In this case, the second argument in GroupBy() is a function which takes two parameters. The first parameter is the key for a given group, and the second parameter is the group itself. We can use this information to construct a summary object for that group. In this example, we create an anonymous object with 3 fields: the decade (calculated from the key ‘year’), the number of terms in that decade (by applying the Count() method to the group), and the earliest term (by applying the Min() method and passing it the start date).

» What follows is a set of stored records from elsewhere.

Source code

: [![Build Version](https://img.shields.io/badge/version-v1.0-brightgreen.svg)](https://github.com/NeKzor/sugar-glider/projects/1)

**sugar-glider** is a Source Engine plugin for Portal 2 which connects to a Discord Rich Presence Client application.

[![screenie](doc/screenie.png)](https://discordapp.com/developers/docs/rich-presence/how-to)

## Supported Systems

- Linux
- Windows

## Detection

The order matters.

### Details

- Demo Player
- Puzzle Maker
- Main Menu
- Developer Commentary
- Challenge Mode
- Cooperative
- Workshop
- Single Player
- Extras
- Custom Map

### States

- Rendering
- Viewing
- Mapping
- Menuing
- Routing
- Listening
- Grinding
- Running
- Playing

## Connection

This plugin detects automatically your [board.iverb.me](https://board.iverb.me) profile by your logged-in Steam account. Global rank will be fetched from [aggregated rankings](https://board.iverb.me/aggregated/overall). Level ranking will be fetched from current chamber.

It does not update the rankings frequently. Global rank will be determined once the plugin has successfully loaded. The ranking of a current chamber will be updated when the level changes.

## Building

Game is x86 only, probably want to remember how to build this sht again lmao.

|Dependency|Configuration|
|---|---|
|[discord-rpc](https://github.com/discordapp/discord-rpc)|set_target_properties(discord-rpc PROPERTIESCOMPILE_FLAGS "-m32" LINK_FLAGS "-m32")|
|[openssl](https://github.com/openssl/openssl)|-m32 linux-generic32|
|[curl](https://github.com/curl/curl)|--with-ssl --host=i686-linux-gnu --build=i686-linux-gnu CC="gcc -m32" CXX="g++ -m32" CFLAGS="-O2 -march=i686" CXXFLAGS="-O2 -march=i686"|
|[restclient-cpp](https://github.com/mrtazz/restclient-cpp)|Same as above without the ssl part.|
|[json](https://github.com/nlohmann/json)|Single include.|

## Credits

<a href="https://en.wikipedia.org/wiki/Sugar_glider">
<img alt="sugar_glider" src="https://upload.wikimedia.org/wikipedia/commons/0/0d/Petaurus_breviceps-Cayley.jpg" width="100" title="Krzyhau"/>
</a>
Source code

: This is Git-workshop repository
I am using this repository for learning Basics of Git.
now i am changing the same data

This version of GroupBy() produces a list of single objects rather than a list of groups, so only a single loop is needed to iterate through it. The results are:

1860s:
  1 terms
  Earliest:  01 Jul 1867
1870s:
  2 terms
  Earliest:  07 Nov 1873
1890s:
  5 terms
  Earliest:  16 Jun 1891
1910s:
  1 terms
  Earliest:  10 Oct 1911
1920s:
  4 terms
  Earliest:  10 Jul 1920
1930s:
  2 terms
  Earliest:  07 Aug 1930
1940s:
  1 terms
  Earliest:  15 Nov 1948
1950s:
  1 terms
  Earliest:  21 Jun 1957
1960s:
  2 terms
  Earliest:  22 Apr 1963
1970s:
  1 terms
  Earliest:  04 Jun 1979
1980s:
  3 terms
  Earliest:  03 Mar 1980
1990s:
  2 terms
  Earliest:  25 Jun 1993
2000s:
  2 terms
  Earliest:  12 Dec 2003

Note the differences between these calls to GroupBy(). The first argument is always the key to be used in the grouping. If the second argument is an IEqualityComparer object, it is used to compare keys. If this argument is a function with a single parameter, it is used to select fields from each object placed in the group. Finally, if the argument is a function with two parameters, it is used to produce a summary object for each group.

These 3 features can be used in any combination (which is why there are 8 prototypes for GroupBy(). Whichever features you want to include, remember that they are placed in the order source.GroupBy(keySelector, elementSelector, resultSelector, equalityComparer).